林烨心中快速盘算。一只电子表成本二十多(人民币),带到内地至少能卖四五十,甚至更高。利润确实可观。
“阿强兄弟,如果我这边能提供资金,你有把握找到更靠谱的渠道吗?”林烨试探着问。
阿强眼睛一亮:“你有多少资金?”
“第一批,可以拿出这个数。”林烨伸出两根手指,意思是两千块。他没敢全露底。
“两千?”阿强盘算了一下,“够吃下一批货了。渠道…我倒是认识一个老蛇头,比较稳,就是价格硬一点,但起码不坑人。”
“价格好商量,关键是安全。”林烨强调,“第一次合作,量可以小点,试试水。”
两人仔细商讨了细节:由阿强联系香港那边的货源和代价,林烨出资金;货到深圳后,在阿强熟悉的一个仓库点验货交钱;然后由阿强负责将货运回内地销售,利润五五分成。
这是一个典型的“蚂蚁搬家”式的走私链条,风险层层转嫁。林烨出钱,承担资金风险;阿强负责渠道和销售,承担操作风险。
“丑话说在前头,”林烨盯着阿强的眼睛,语气严肃,“合作讲的是诚信。如果中间出了纰漏,或者有人想吃黑食…”他没有说下去,但眼神里透出的冷意让阿强心里一哆嗦。
“放心!林哥,我阿强在道上混,讲的就是信誉!”阿强拍着胸脯保证。
谈妥之后,林烨先给了阿强五百块钱作为活动经费,约定三天后听消息。
回到招待所,林烨心情并不轻松。这条路是在刀尖上跳舞,一旦出事,后果不堪设想。但他没有更好的选择。时间不等人,他必须冒险一搏。

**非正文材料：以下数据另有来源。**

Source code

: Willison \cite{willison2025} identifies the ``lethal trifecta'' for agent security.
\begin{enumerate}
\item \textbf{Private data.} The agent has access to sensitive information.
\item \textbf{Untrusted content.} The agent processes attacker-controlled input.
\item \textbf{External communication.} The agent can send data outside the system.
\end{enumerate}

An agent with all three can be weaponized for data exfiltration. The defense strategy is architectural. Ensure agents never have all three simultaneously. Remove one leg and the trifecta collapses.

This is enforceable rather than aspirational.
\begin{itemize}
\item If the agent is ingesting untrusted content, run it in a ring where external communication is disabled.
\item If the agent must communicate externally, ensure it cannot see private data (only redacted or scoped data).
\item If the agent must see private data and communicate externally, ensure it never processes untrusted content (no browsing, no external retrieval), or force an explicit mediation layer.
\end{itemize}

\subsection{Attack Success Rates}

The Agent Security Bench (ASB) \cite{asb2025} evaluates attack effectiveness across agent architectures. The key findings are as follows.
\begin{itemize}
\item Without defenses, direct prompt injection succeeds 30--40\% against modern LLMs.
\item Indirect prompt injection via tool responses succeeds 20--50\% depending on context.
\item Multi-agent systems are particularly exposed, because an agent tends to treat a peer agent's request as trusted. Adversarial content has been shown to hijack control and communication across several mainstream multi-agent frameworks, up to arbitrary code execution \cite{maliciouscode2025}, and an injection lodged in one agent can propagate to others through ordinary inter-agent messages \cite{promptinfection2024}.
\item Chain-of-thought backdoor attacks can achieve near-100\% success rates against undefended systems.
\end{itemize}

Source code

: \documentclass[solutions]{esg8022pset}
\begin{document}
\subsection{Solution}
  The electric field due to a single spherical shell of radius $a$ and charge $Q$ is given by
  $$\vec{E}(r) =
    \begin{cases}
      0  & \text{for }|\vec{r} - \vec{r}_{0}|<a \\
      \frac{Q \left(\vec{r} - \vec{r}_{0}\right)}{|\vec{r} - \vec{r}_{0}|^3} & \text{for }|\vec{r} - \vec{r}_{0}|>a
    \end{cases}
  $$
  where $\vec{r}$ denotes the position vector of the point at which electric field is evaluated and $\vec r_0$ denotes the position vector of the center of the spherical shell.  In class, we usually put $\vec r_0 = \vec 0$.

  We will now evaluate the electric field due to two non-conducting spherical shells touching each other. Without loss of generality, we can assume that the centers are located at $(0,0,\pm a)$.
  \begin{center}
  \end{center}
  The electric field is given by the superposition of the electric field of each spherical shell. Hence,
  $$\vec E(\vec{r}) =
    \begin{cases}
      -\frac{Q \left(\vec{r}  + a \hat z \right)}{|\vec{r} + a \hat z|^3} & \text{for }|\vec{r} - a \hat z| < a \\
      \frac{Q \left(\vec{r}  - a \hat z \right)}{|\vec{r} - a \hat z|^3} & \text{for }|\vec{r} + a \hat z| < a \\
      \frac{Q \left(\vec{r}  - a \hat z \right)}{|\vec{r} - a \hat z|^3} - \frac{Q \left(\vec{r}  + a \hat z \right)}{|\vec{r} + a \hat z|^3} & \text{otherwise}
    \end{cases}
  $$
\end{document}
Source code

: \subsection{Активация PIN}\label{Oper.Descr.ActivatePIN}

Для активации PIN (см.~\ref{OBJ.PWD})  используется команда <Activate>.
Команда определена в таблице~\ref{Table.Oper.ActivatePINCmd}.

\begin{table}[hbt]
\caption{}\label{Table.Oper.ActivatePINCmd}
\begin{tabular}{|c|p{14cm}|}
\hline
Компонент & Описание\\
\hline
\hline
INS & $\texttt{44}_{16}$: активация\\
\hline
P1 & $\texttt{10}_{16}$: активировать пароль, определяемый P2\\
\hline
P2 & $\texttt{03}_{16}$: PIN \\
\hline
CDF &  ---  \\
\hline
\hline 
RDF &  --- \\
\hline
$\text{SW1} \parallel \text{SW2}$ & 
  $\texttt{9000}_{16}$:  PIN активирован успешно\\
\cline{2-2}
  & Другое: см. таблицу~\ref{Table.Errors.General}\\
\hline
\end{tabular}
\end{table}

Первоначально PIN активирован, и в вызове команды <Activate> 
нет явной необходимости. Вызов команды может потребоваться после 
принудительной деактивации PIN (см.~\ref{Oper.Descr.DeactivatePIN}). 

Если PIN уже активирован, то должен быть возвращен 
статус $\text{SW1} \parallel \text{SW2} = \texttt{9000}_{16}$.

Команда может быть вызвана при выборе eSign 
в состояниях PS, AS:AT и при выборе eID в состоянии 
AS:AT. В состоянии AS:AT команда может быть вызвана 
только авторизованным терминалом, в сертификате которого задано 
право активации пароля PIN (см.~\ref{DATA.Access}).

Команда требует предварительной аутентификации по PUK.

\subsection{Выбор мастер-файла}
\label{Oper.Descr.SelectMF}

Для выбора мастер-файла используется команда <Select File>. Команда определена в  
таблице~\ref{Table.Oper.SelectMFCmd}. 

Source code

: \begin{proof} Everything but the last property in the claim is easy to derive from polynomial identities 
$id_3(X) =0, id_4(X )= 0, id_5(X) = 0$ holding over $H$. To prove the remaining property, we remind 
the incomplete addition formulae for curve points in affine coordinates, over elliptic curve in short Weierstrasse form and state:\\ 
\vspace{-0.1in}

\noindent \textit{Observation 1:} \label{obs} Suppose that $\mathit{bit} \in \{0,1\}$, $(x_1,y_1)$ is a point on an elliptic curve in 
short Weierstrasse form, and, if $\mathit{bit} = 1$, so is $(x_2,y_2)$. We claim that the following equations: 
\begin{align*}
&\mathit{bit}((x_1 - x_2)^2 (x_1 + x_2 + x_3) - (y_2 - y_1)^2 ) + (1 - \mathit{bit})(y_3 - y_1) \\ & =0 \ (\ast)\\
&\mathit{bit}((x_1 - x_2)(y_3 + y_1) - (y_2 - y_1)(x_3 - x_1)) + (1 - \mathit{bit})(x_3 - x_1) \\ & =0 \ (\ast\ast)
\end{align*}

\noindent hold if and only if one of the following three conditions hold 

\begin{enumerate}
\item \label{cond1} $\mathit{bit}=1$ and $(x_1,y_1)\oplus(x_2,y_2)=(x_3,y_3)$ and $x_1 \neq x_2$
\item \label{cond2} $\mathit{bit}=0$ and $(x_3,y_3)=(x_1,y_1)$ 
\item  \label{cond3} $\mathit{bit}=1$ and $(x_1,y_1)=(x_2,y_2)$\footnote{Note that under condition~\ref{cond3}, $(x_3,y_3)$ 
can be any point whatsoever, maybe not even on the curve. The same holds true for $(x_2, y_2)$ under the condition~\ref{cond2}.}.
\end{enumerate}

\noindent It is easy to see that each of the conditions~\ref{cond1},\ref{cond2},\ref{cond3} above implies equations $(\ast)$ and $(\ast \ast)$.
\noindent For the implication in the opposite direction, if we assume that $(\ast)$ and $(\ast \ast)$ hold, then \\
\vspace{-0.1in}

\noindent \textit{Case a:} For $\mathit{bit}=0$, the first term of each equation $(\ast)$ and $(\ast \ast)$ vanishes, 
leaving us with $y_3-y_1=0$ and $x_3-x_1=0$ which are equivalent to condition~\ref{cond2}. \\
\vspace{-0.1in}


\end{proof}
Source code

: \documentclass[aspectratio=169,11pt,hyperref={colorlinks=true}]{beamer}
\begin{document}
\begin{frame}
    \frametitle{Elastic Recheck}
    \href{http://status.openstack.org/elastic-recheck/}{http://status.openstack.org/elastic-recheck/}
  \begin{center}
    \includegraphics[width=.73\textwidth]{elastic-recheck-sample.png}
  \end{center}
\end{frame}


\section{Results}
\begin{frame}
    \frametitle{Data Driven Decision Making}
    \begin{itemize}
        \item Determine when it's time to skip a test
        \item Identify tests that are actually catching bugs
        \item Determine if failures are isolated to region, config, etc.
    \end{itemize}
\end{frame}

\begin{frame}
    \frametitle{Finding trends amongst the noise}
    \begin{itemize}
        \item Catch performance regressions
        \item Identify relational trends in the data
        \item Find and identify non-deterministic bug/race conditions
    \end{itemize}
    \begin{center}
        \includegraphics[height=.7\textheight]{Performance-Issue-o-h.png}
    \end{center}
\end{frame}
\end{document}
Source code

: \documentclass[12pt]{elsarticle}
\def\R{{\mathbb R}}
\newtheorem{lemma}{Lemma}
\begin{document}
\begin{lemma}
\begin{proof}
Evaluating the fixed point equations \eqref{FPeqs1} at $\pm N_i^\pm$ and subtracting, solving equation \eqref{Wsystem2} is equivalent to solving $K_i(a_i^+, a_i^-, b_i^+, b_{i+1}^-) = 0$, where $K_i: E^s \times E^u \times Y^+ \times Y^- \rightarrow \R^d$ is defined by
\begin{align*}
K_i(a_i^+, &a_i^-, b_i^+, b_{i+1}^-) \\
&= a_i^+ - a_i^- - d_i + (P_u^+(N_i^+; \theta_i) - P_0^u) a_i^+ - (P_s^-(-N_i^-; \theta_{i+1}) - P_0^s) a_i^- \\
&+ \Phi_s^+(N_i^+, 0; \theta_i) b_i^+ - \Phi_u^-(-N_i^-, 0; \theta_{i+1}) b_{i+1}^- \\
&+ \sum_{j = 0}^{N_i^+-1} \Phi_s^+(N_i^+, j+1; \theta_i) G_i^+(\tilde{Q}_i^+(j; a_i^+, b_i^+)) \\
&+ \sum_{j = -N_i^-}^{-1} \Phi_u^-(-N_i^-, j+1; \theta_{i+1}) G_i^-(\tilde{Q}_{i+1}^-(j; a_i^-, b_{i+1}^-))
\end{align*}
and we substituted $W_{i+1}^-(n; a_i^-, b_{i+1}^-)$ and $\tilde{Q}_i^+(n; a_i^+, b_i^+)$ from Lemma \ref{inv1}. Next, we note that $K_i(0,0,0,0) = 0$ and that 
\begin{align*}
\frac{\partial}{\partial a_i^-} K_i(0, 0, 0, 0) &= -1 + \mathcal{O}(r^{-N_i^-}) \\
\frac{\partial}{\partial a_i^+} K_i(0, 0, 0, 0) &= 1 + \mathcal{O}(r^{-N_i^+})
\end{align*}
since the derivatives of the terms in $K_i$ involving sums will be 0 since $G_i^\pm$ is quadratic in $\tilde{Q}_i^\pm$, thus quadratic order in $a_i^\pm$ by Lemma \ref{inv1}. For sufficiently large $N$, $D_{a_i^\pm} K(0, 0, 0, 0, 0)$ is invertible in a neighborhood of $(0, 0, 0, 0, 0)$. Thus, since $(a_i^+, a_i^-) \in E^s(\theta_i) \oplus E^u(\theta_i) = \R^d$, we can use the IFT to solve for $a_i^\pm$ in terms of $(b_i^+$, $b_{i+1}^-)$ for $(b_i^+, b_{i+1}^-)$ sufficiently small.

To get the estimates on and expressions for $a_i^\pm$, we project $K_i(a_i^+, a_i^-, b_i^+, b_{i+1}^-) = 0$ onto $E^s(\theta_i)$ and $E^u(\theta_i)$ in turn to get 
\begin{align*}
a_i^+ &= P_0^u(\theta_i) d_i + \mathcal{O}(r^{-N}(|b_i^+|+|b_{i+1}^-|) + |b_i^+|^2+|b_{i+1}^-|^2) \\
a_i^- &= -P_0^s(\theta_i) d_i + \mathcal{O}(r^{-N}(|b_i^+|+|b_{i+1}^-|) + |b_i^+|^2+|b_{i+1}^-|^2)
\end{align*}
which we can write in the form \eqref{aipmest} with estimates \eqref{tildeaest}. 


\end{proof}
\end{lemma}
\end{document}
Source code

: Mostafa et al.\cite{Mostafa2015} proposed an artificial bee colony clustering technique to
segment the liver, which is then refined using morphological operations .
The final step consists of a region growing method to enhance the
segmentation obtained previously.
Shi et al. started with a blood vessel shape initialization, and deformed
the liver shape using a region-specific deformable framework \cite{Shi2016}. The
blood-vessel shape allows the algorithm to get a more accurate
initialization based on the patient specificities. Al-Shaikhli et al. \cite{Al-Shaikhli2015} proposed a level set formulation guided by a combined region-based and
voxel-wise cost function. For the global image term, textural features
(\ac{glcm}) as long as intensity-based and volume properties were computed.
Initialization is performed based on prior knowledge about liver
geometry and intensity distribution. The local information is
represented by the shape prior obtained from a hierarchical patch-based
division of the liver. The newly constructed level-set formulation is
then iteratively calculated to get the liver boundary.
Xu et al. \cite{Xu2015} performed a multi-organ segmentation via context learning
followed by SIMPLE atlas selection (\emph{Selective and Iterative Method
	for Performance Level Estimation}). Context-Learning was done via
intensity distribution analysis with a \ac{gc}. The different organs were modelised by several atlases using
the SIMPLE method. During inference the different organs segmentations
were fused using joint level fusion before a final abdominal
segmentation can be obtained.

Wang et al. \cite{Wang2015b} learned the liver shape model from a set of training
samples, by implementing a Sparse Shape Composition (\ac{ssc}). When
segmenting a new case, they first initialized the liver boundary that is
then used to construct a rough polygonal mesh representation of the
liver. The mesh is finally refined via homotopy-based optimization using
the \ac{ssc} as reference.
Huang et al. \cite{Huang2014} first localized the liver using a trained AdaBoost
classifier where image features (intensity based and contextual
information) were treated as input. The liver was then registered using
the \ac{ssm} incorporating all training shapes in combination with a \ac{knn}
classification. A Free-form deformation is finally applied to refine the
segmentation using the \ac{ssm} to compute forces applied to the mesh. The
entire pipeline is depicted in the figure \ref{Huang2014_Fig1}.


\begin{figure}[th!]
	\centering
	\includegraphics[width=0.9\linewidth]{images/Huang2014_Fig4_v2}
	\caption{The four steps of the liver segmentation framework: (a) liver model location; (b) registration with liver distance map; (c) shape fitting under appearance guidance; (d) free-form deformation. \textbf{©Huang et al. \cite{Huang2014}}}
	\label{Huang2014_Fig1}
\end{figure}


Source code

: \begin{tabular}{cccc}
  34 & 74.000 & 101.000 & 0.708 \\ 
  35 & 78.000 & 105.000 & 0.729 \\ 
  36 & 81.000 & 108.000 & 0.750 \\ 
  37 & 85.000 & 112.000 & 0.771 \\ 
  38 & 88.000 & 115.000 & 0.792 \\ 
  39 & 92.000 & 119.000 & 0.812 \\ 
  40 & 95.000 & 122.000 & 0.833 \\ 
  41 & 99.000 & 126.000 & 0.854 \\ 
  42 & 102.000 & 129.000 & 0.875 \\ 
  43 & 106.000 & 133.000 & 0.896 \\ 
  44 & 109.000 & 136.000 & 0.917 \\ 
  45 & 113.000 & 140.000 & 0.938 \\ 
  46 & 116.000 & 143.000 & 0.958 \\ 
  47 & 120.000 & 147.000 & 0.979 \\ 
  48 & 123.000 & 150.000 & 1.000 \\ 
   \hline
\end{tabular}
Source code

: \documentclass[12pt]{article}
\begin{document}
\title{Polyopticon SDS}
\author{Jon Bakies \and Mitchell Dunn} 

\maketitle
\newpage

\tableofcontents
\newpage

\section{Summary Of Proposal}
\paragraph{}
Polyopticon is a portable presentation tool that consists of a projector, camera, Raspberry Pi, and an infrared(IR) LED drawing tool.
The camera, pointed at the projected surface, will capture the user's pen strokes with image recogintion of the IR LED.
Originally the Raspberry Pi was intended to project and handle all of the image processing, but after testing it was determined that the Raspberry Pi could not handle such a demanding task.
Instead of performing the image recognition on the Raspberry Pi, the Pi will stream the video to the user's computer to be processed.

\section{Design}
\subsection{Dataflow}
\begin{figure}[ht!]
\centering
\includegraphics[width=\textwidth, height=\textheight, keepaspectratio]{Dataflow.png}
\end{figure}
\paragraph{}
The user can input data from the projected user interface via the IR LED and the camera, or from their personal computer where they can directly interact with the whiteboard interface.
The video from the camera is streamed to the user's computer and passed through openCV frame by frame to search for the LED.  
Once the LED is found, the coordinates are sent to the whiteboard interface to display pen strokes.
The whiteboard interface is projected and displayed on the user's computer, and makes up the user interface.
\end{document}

三天后,阿强果然带来了消息。联系好了,一批两百只电子表,香港那边成本价二十五一只,带价费用另算,预计总成本接近六千。阿强拍胸脯说这批货成色好,在内地至少能卖到四十五一只,甚至更高。
六千块!这几乎是林烨带来的大部分现金了。他沉吟片刻,决定赌一把。他仔细检查了阿强带来的一个小样(一只电子表),确认质量没问题后,敲定了交易。
交易地点定在罗湖区一个废弃的仓库,时间是深夜。林烨提前去踩了点,熟悉了周围环境,规划了好几条撤离路线。
交易当晚,月黑风高。林烨带着钱,阿强带着几个看起来不太正经的“兄弟”,在仓库里见到了那个沉默寡言的“带家”。验货、点钱、交货,整个过程紧张而迅速,几乎没有多余的交流。
拿到装满电子表的黑色旅行袋,林烨手心微微出汗。他知道,从现在起,这批货就是烫手的山芋,必须尽快脱手。
按照计划,阿强连夜带着货坐上了北上的火车。林烨则留在深圳,焦急地等待消息。
五天后的傍晚,阿强风尘仆仆地赶了回来,脸上带着压抑不住的兴奋。他找到一个偏僻的角落,将一个厚厚的信封塞给林烨。
“林哥,成了!全出手了!平均卖到四十八一只!这是你的那份!”
林烨打开信封,里面是厚厚一沓崭新的大团结,整整四千八百块!扣除六千成本,这一趟,净赚两千八百块!利润率接近百分之五十!而且周期只有短短几天!
“干得漂亮!”林烨重重拍了拍阿强的肩膀,心中一块大石落地。这第一桶“黑金”,虽然来得冒险,但确实解了他的燃眉之急。他现在手里的现金,再次突破了一万元大关!
“林哥,接下来怎么办?还有一批计算器,路子更稳,要不要……”阿强尝到了甜头,跃跃欲试。
林烨却冷静地摇了摇头:“阿强,见好就收。这行当不能常干,风险太大。这笔钱,我们得用在正道上。”
他深知,这种游走在灰色地带的生意,只能作为短期积累资本的非常手段,绝不能当成主业。否则,迟早会栽进去。现在有了这一万多块钱,他有了更多腾挪的空间。
下一步,他可以将目光重新投向那些更具长远价值的领域了。比如,想办法接触那些可能掌握土地信息的人,或者,开始筹划一个更“清白”的小型实业。
而那个藏在心底的、关于铁箱和前世谜团的探索,也因为资金的初步解决,可以提上日程了。或许,是时候再去一趟大鹏湾,看看能不能找到更多的线索。
夜色中,林烨揣着厚厚的钞票,走在深圳喧嚣初歇的街道上。他的脚步沉稳,眼神锐利。资本的原始积累已经完成,接下来,将是更广阔天地的开拓。而隐藏在黑暗中的秘密,也等待着他去揭开。